Alternatively, the guide ring 4 and the carrier 3 may be formed as a single-piece, and this piece may be coupled to the diaphragm 6. Even when the guide ring 4 is fit around the carrier 3, as long as the guide ring 4 and the carrier 3 are integrated, the diaphragm 6 may be coupled to either the carrier 3 or the guide ring 4.
The guide ring 4 is preferably made of a material softer than the wafer W for the purpose of not contaminating the wafer and not generating scratches or impressions. For example, for polishing silicon wafers, a preferred guide ring is made of plastic such as polyether-ketone (PEEK), polyacetal (POM), MC nylon, polyethylene terephthalate (PET), or polyphenylene sulfide (PPS).
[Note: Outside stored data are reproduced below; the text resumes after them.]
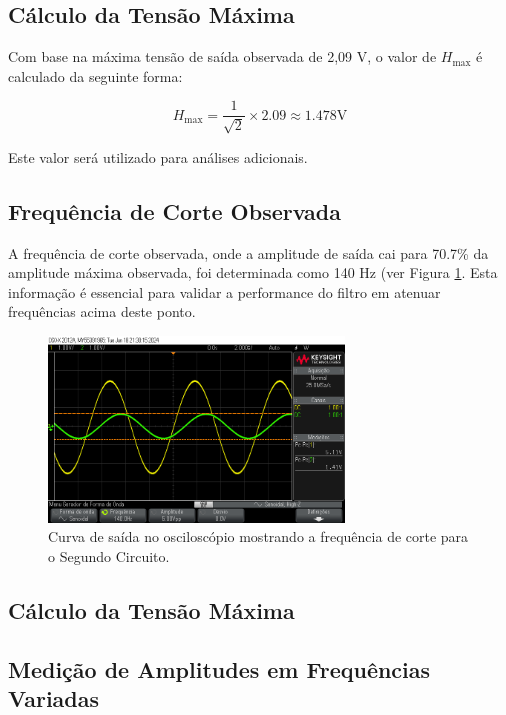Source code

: \documentclass[
	12pt,				%
	openright,			%
	twoside,			%
	a4paper,			%
	english,			%
	french,				%
	spanish,			%
	brazil,				%
	]{abntex2}
\begin{document}
\subsection{Cálculo da Tensão Máxima}

Com base na máxima tensão de saída observada de 2,09 V, o valor de \( H_{\text{max}} \) é calculado da seguinte forma:

\begin{equation}
H_{\text{max}} = \frac{1}{\sqrt{2}} \times 2.09 \approx 1.478 \text{V}
\end{equation}

Este valor será utilizado para análises adicionais.

\subsection{Frequência de Corte Observada}
A frequência de corte observada, onde a amplitude de saída cai para 70.7\% da amplitude máxima observada, foi determinada como 140 Hz (ver Figura \ref{fig:second_oscilloscope_cutoff_frequency}. Esta informação é essencial para validar a performance do filtro em atenuar frequências acima deste ponto.

\begin{figure}[H]
    \centering
    \includegraphics[width=0.7\textwidth]{imgs/second_oscilloscope_cutoff_frequency.jpg}
    \caption{Curva de saída no osciloscópio mostrando a frequência de corte para o Segundo Circuito.}
    \label{fig:second_oscilloscope_cutoff_frequency}
\end{figure}
\subsection{Cálculo da Tensão Máxima}


\subsection{Medição de Amplitudes em Frequências Variadas}
\end{document}
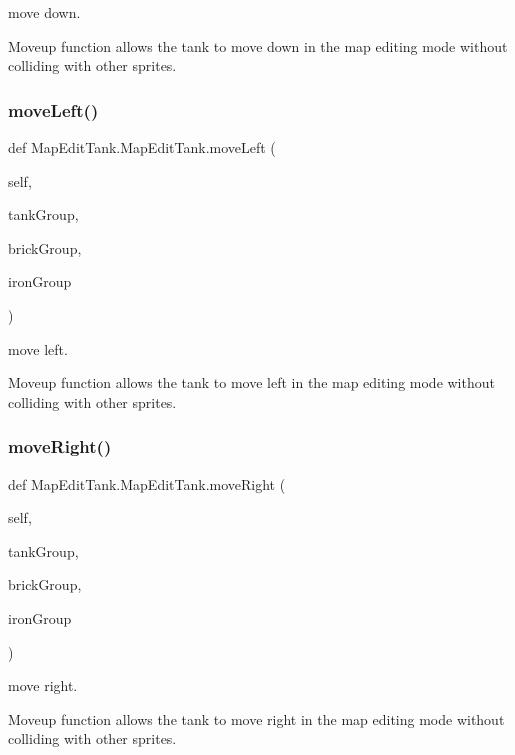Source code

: move down. 

Moveup function allows the tank to move down in the map editing mode without colliding with other sprites. \mbox{\label{class_map_edit_tank_1_1_map_edit_tank_a738b438a43db803d89e1d42aa980c79b}} 
\subsubsection{\texorpdfstring{moveLeft()}{moveLeft()}}
{\footnotesize\ttfamily def Map\+Edit\+Tank.\+Map\+Edit\+Tank.\+move\+Left (\begin{DoxyParamCaption}\item[{}]{self,  }\item[{}]{tank\+Group,  }\item[{}]{brick\+Group,  }\item[{}]{iron\+Group }\end{DoxyParamCaption})}



move left. 

Moveup function allows the tank to move left in the map editing mode without colliding with other sprites. \mbox{\label{class_map_edit_tank_1_1_map_edit_tank_a22cba3ac0ac67ea3a779e6490b6575e5}} 
\subsubsection{\texorpdfstring{moveRight()}{moveRight()}}
{\footnotesize\ttfamily def Map\+Edit\+Tank.\+Map\+Edit\+Tank.\+move\+Right (\begin{DoxyParamCaption}\item[{}]{self,  }\item[{}]{tank\+Group,  }\item[{}]{brick\+Group,  }\item[{}]{iron\+Group }\end{DoxyParamCaption})}



move right. 

Moveup function allows the tank to move right in the map editing mode without colliding with other sprites. \mbox{\label{class_map_edit_tank_1_1_map_edit_tank_af78bf27879a5b2a2c6edc8fe31714b28}}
It should be noted that when the carrier and the guide ring are formed as a single-piece, the portion with which the edge portion of a wafer comes into contact, namely the inner periphery of the guide ring is preferably formed with plastic such as PEEK, POM, MC nylon, PET, or PPS mentioned above.
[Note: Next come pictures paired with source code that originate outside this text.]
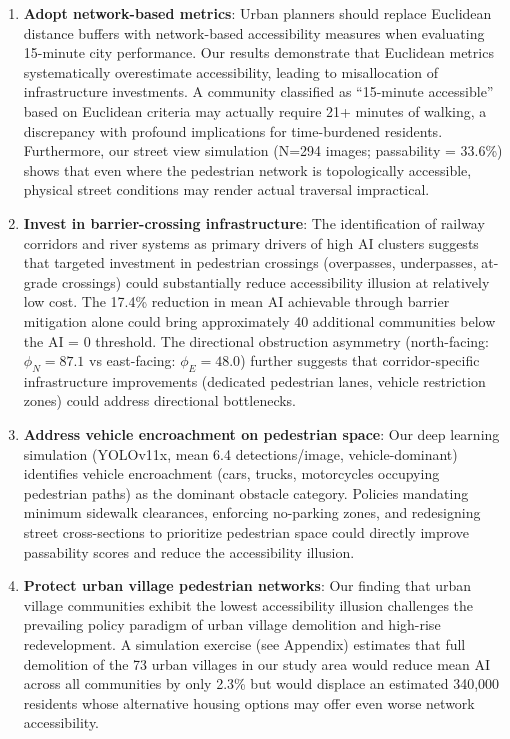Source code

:\documentclass[10pt,conference,compsoc]{IEEEtran}
\begin{document}
\begin{table}[htbp]
\begin{center}
\begin{enumerate}
    \item \textbf{Adopt network-based metrics}: Urban planners should replace Euclidean distance buffers with network-based accessibility measures when evaluating 15-minute city performance. Our results demonstrate that Euclidean metrics systematically overestimate accessibility, leading to misallocation of infrastructure investments. A community classified as ``15-minute accessible'' based on Euclidean criteria may actually require 21+ minutes of walking, a discrepancy with profound implications for time-burdened residents. Furthermore, our street view simulation (N=294 images; passability = 33.6\%) shows that even where the pedestrian network is topologically accessible, physical street conditions may render actual traversal impractical.
    \item \textbf{Invest in barrier-crossing infrastructure}: The identification of railway corridors and river systems as primary drivers of high AI clusters suggests that targeted investment in pedestrian crossings (overpasses, underpasses, at-grade crossings) could substantially reduce accessibility illusion at relatively low cost. The 17.4\% reduction in mean AI achievable through barrier mitigation alone could bring approximately 40 additional communities below the AI = 0 threshold. The directional obstruction asymmetry (north-facing: $\phi_N=87.1$ vs east-facing: $\phi_E=48.0$) further suggests that corridor-specific infrastructure improvements (dedicated pedestrian lanes, vehicle restriction zones) could address directional bottlenecks.
    \item \textbf{Address vehicle encroachment on pedestrian space}: Our deep learning simulation (YOLOv11x, mean 6.4 detections/image, vehicle-dominant) identifies vehicle encroachment (cars, trucks, motorcycles occupying pedestrian paths) as the dominant obstacle category. Policies mandating minimum sidewalk clearances, enforcing no-parking zones, and redesigning street cross-sections to prioritize pedestrian space could directly improve passability scores and reduce the accessibility illusion.
    \item \textbf{Protect urban village pedestrian networks}: Our finding that urban village communities exhibit the lowest accessibility illusion challenges the prevailing policy paradigm of urban village demolition and high-rise redevelopment. A simulation exercise (see Appendix) estimates that full demolition of the 73 urban villages in our study area would reduce mean AI across all communities by only 2.3\% but would displace an estimated 340{,}000 residents whose alternative housing options may offer even worse network accessibility.

\end{enumerate}
\end{center}
\end{table}
\end{document}
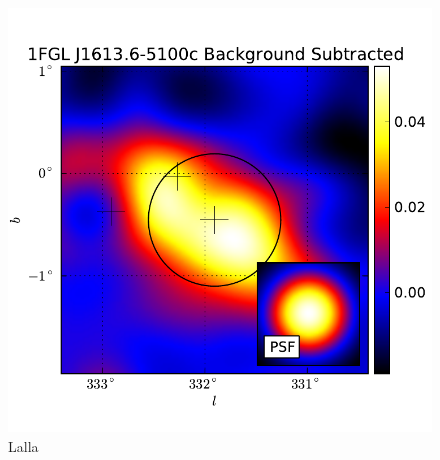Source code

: \documentclass{emulateapj}
\begin{document}
  \begin{figure}
    \begin{center}
      \includegraphics[type=pdf,ext=.pdf,read=.pdf]{source_plots/source_1FGL_J1613.6-5100c}
    \end{center}
    \caption{Lalla}
  \end{figure}




  
\end{document}
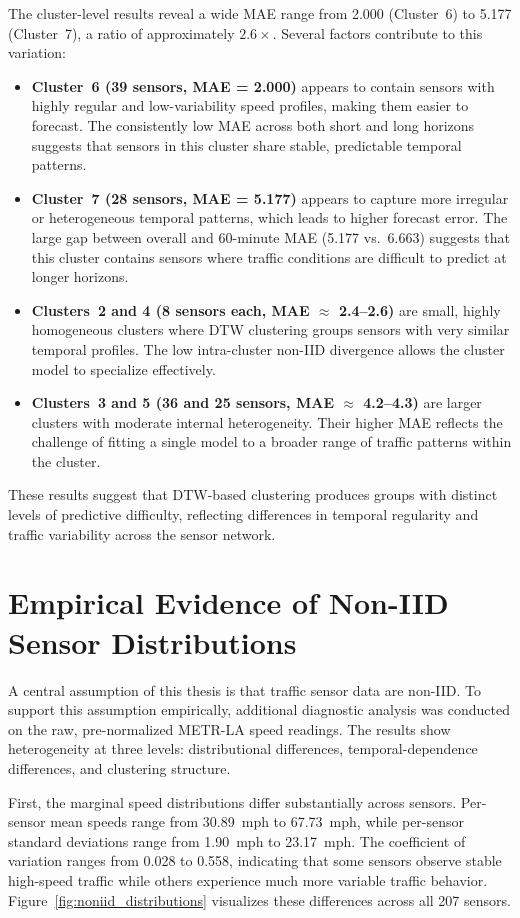 The cluster-level results reveal a wide MAE range from 2.000 (Cluster~6) to 5.177 (Cluster~7), a ratio of approximately $2.6\times$. Several factors contribute to this variation:
\begin{itemize}
    \item \textbf{Cluster~6 (39 sensors, MAE = 2.000)} appears to contain sensors with highly regular and low-variability speed profiles, making them easier to forecast. The consistently low MAE across both short and long horizons suggests that sensors in this cluster share stable, predictable temporal patterns.
    \item \textbf{Cluster~7 (28 sensors, MAE = 5.177)} appears to capture more irregular or heterogeneous temporal patterns, which leads to higher forecast error. The large gap between overall and 60-minute MAE (5.177 vs.\ 6.663) suggests that this cluster contains sensors where traffic conditions are difficult to predict at longer horizons.
    \item \textbf{Clusters~2 and 4 (8 sensors each, MAE $\approx$ 2.4--2.6)} are small, highly homogeneous clusters where DTW clustering groups sensors with very similar temporal profiles. The low intra-cluster non-IID divergence allows the cluster model to specialize effectively.
    \item \textbf{Clusters~3 and 5 (36 and 25 sensors, MAE $\approx$ 4.2--4.3)} are larger clusters with moderate internal heterogeneity. Their higher MAE reflects the challenge of fitting a single model to a broader range of traffic patterns within the cluster.
\end{itemize}
These results suggest that DTW-based clustering produces groups with distinct levels of predictive difficulty, reflecting differences in temporal regularity and traffic variability across the sensor network.

\section{Empirical Evidence of Non-IID Sensor Distributions}
\label{sec:noniid_evidence}

A central assumption of this thesis is that traffic sensor data are non-IID. To support this assumption empirically, additional diagnostic analysis was conducted on the raw, pre-normalized METR-LA speed readings. The results show heterogeneity at three levels: distributional differences, temporal-dependence differences, and clustering structure.

First, the marginal speed distributions differ substantially across sensors. Per-sensor mean speeds range from 30.89~mph to 67.73~mph, while per-sensor standard deviations range from 1.90~mph to 23.17~mph. The coefficient of variation ranges from 0.028 to 0.558, indicating that some sensors observe stable high-speed traffic while others experience much more variable traffic behavior. Figure~\ref{fig:noniid_distributions} visualizes these differences across all 207 sensors.

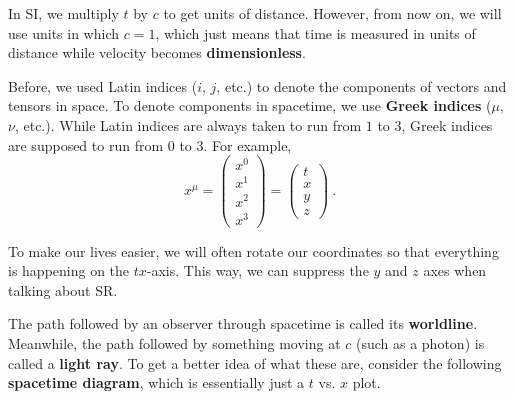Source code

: \documentclass[11pt]{article}
\begin{document}
In SI, we multiply $t$ by $c$ to get units of distance. However, from now on, we will use units in which $c = 1$, which just means that time is measured in units of distance while velocity becomes \textbf{dimensionless}.

Before, we used Latin indices ($i$, $j$, etc.) to denote the components of vectors and tensors in space. To denote components in spacetime, we use \textbf{Greek indices} ($\mu$, $\nu$, etc.). While Latin indices are always taken to run from $1$ to $3$, Greek indices are supposed to run from $0$ to $3$. For example,
\begin{equation}
x^\mu = \begin{pmatrix}
x^0\\
x^1\\
x^2\\
x^3
\end{pmatrix} = \begin{pmatrix}
t\\
x\\
y\\
z
\end{pmatrix}\ .
\end{equation}

To make our lives easier, we will often rotate our coordinates so that everything is happening on the $tx$-axis. This way, we can suppress the $y$ and $z$ axes when talking about SR.

The path followed by an observer through spacetime is called its \textbf{worldline}. Meanwhile, the path followed by something moving at $c$ (such as a photon) is called a \textbf{light ray}. To get a better idea of what these are, consider the following \textbf{spacetime diagram}, which is essentially just a $t$ vs. $x$ plot.

\begin{figure}[H]    
\centering
{}
\caption{}
\end{figure}
\end{document}
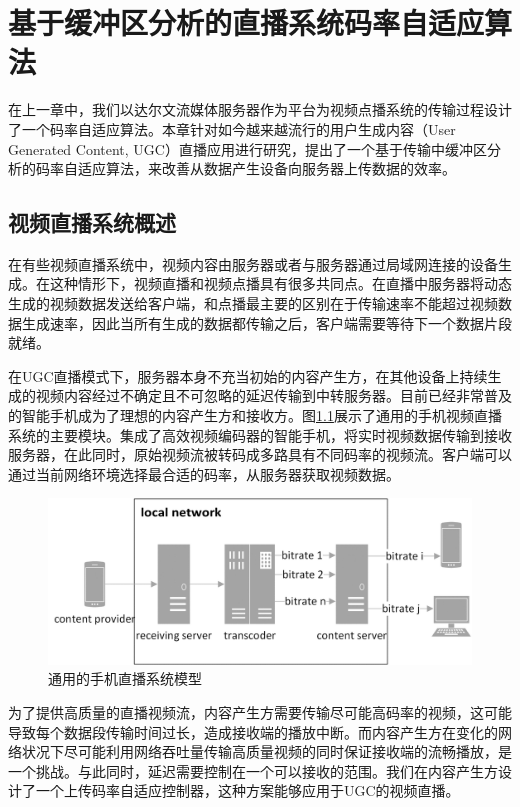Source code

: \chapter{基于缓冲区分析的直播系统码率自适应算法}

在上一章中，我们以达尔文流媒体服务器作为平台为视频点播系统的传输过程设计了一个码率自适应算法。本章针对如今越来越流行的用户生成内容（User Generated Content, UGC）直播应用进行研究，提出了一个基于传输中缓冲区分析的码率自适应算法，来改善从数据产生设备向服务器上传数据的效率。

\section{视频直播系统概述}

在有些视频直播系统中，视频内容由服务器或者与服务器通过局域网连接的设备生成。在这种情形下，视频直播和视频点播具有很多共同点。在直播中服务器将动态生成的视频数据发送给客户端，和点播最主要的区别在于传输速率不能超过视频数据生成速率，因此当所有生成的数据都传输之后，客户端需要等待下一个数据片段就绪\supercite{Thang2014}。

在UGC直播模式下，服务器本身不充当初始的内容产生方，在其他设备上持续生成的视频内容经过不确定且不可忽略的延迟传输到中转服务器。目前已经非常普及的智能手机成为了理想的内容产生方和接收方。图\ref{fig:07}展示了通用的手机视频直播系统的主要模块。集成了高效视频编码器的智能手机，将实时视频数据传输到接收服务器，在此同时，原始视频流被转码成多路具有不同码率的视频流。客户端可以通过当前网络环境选择最合适的码率，从服务器获取视频数据。

\begin{figure}[h]
	\centering
	\includegraphics[width = 0.9\linewidth]{clip/07.png}
	\caption{通用的手机直播系统模型\label{fig:07}}
\end{figure}

为了提供高质量的直播视频流，内容产生方需要传输尽可能高码率的视频，这可能导致每个数据段传输时间过长，造成接收端的播放中断。而内容产生方在变化的网络状况下尽可能利用网络吞吐量传输高质量视频的同时保证接收端的流畅播放，是一个挑战。与此同时，延迟需要控制在一个可以接收的范围。我们在内容产生方设计了一个上传码率自适应控制器，这种方案能够应用于UGC的视频直播。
The dress ring 5 is located around the guide ring 4. The dress ring 5 presses the polishing pad 11 during polishing to prevent waviness deformation of the polishing pad 11. The dress ring 5 preferably has a relatively thick width such as about 5 to 30 mm.
The dress ring 5 is preferably made of a material that does not cause metallic contamination in wafers, and that wears as less as possible upon contact with the polishing pad 11. For example, a ring made of alumina may be preferably used as the dress ring.
There are a slight spacing between the guide ring 4 and the dress ring 5 so that the diaphragm 6 can deform elastically in the spacing. When the spacing is too narrow, the diaphragm 6 is less prone to deform elastically. On the other hand, when the spacing is too wide, waviness deformation of the polishing pad 11 can be caused around the wafer. Therefore, the spacing between the guide ring 4 and the dress ring 5 is preferably about 0.2 to 2 mm.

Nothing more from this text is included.